Friday 10 July 2009

Rogue Infection: WARNING! YOUR’RE IN DANGER!

One of our clients received a link via an e-mail from a friend saying that they needed to purchase, download, and install a product to help keep their system running great!

Now, the machine is virtually unusable due to constant battering by pop ups from a product called System Security 2009 (also a Rogue AntiSpyware blog link). The rogue also prevents any .EXE from running on the system except an IE window that takes us to the “online activation system”.

We are going to flatten this system, extract their data from an earlier ShadowProtect image, and start fresh.

Since much of the infections legitimately found on the system are Trojan related, there can be no guarantees that removing them does not leave a backdoor of some sort into the system.

The desktop as it is now:

Security-Warning

And:

Security-Warning-2

Our client new something was well out of sorts due to the misspelling of “YOUR’RE” when the background started showing up.

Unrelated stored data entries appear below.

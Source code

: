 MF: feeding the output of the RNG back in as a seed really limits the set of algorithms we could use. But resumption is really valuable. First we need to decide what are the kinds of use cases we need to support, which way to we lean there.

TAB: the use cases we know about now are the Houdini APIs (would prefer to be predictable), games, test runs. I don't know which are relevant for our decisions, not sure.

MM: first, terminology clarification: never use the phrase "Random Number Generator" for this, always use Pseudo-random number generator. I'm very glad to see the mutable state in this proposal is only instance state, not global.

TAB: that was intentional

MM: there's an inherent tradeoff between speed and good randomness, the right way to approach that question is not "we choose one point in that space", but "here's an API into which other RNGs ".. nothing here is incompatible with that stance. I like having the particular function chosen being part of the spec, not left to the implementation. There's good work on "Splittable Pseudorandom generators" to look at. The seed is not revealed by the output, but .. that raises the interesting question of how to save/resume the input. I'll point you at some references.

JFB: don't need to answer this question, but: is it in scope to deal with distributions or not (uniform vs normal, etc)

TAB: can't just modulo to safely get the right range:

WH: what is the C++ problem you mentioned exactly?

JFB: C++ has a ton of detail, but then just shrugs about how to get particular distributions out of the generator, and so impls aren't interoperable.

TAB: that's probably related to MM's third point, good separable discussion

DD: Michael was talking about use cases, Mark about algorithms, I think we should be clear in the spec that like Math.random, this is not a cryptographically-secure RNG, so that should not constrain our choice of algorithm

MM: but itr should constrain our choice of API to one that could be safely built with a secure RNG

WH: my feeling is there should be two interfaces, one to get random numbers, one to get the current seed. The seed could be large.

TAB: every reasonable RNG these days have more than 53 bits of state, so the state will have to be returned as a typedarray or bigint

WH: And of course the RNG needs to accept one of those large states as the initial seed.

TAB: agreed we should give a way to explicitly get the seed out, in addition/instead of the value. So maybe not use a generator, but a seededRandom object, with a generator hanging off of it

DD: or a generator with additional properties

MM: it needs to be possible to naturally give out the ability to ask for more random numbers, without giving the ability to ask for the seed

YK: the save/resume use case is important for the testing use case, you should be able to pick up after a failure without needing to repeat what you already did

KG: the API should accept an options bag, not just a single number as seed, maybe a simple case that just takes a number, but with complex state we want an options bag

Note the constant fight between the malware and AVG Free.

Philip Elder
MPECS Inc.
Microsoft Small Business Specialists
Co-Author: SBS 2008 Blueprint Book

*All Mac on SBS posts will not be written on a Mac until we replace our now missing iMac! (previous blog post)

Windows Live Writer

3 comments:

Ryan O'Dwyer said...

I've found that Antispyware Pro 2009(a variant I presume from System Security 2009) stops most exe files from running, including the SysInternals tools.

The following has worked for me, simply because it was a remote system miles away;

The spyware seems to only stop exe files a few seconds after launch.

Therefore, I can run "cmd /c taskkill sysguard.exe /f" and kill the spyware, and then load a malware removal program, or remote access, buying time at least until the machine can get back to your office.

YMMV, but if you can identify the exe files that are running then you may be able to run the command and get into the system.

Just my finding thus far, given how smart this spyware people are getting, and given how far away this system was from me.

--Ryan

Anonymous said...

Philip: This happened to a client of yours? What protection was on this system and it still got trashed? How do you explain that to the client? My vision is that even with security software, machines will still wind up being taken over. 'why am I paying you and have all this security software andit still gets compromised?'

How do you answer that? I guess things would be worse without security software, without OpenDNS set as their dns servers. Are these local admins? While not best practices, local admin is kinda needed for some LOB and just to do routine things like change the clock time, etc.

Anonymous said...

and another thing - flatten the machine? On a domain? While roaming profiles would save you from getting off the old data (right?) beecause the data is stored on the server, roaming profiles can cause problems? What do you do with this?